Dataset entries:
----------------------------------------
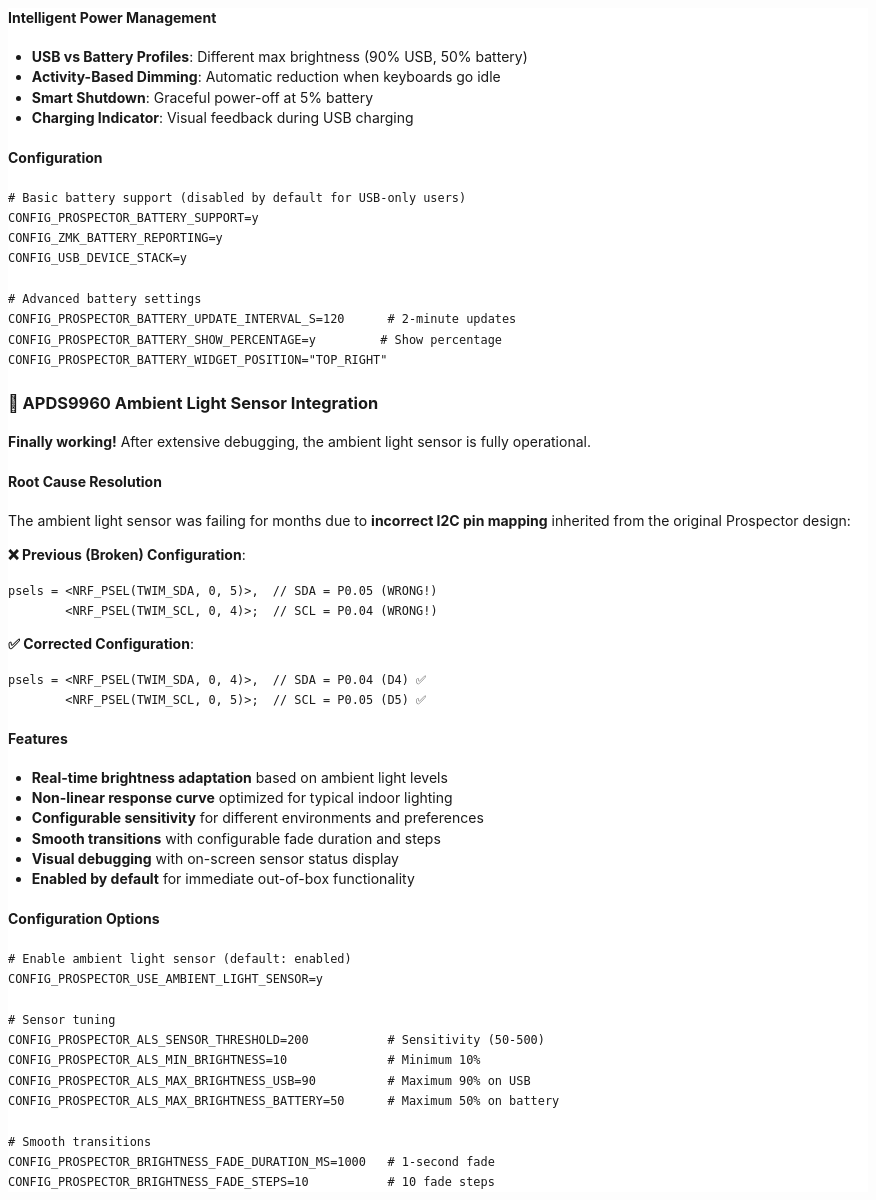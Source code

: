 #### **Intelligent Power Management**
- **USB vs Battery Profiles**: Different max brightness (90% USB, 50% battery)
- **Activity-Based Dimming**: Automatic reduction when keyboards go idle
- **Smart Shutdown**: Graceful power-off at 5% battery
- **Charging Indicator**: Visual feedback during USB charging

#### **Configuration**
```kconfig
# Basic battery support (disabled by default for USB-only users)
CONFIG_PROSPECTOR_BATTERY_SUPPORT=y
CONFIG_ZMK_BATTERY_REPORTING=y
CONFIG_USB_DEVICE_STACK=y

# Advanced battery settings
CONFIG_PROSPECTOR_BATTERY_UPDATE_INTERVAL_S=120      # 2-minute updates
CONFIG_PROSPECTOR_BATTERY_SHOW_PERCENTAGE=y         # Show percentage
CONFIG_PROSPECTOR_BATTERY_WIDGET_POSITION="TOP_RIGHT"
```

### 🔆 APDS9960 Ambient Light Sensor Integration
**Finally working!** After extensive debugging, the ambient light sensor is fully operational.

#### **Root Cause Resolution**
The ambient light sensor was failing for months due to **incorrect I2C pin mapping** inherited from the original Prospector design:

**❌ Previous (Broken) Configuration**:
```dts
psels = <NRF_PSEL(TWIM_SDA, 0, 5)>,  // SDA = P0.05 (WRONG!)
        <NRF_PSEL(TWIM_SCL, 0, 4)>;  // SCL = P0.04 (WRONG!)
```

**✅ Corrected Configuration**:
```dts
psels = <NRF_PSEL(TWIM_SDA, 0, 4)>,  // SDA = P0.04 (D4) ✅
        <NRF_PSEL(TWIM_SCL, 0, 5)>;  // SCL = P0.05 (D5) ✅
```

#### **Features**
- **Real-time brightness adaptation** based on ambient light levels
- **Non-linear response curve** optimized for typical indoor lighting
- **Configurable sensitivity** for different environments and preferences
- **Smooth transitions** with configurable fade duration and steps
- **Visual debugging** with on-screen sensor status display
- **Enabled by default** for immediate out-of-box functionality

#### **Configuration Options**
```kconfig
# Enable ambient light sensor (default: enabled)
CONFIG_PROSPECTOR_USE_AMBIENT_LIGHT_SENSOR=y

# Sensor tuning
CONFIG_PROSPECTOR_ALS_SENSOR_THRESHOLD=200           # Sensitivity (50-500)
CONFIG_PROSPECTOR_ALS_MIN_BRIGHTNESS=10              # Minimum 10%
CONFIG_PROSPECTOR_ALS_MAX_BRIGHTNESS_USB=90          # Maximum 90% on USB
CONFIG_PROSPECTOR_ALS_MAX_BRIGHTNESS_BATTERY=50      # Maximum 50% on battery

# Smooth transitions
CONFIG_PROSPECTOR_BRIGHTNESS_FADE_DURATION_MS=1000   # 1-second fade
CONFIG_PROSPECTOR_BRIGHTNESS_FADE_STEPS=10           # 10 fade steps
```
----------------------------------------
§ **Your task**:
Filter the records for the word "default" and show every line that has it.

§ **Written response**:
# Basic battery support (disabled by default for USB-only users)
- **Enabled by default** for immediate out-of-box functionality
# Enable ambient light sensor (default: enabled)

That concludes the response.